> **Task directions**
Reproduce, exactly as they appear, the line containing "Then you probably" and every line after it, ending with the last line of the records.

> **Dataset content**
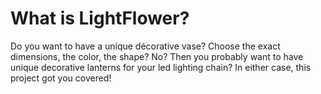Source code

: # What is LightFlower?
Do you want to have a unique décorative vase? Choose the exact dimensions, the color, the shape?
No?
Then you probably want to have unique decorative lanterns for your led lighting chain?
In either case, this project got you covered!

> **Task response**
Then you probably want to have unique decorative lanterns for your led lighting chain?
In either case, this project got you covered!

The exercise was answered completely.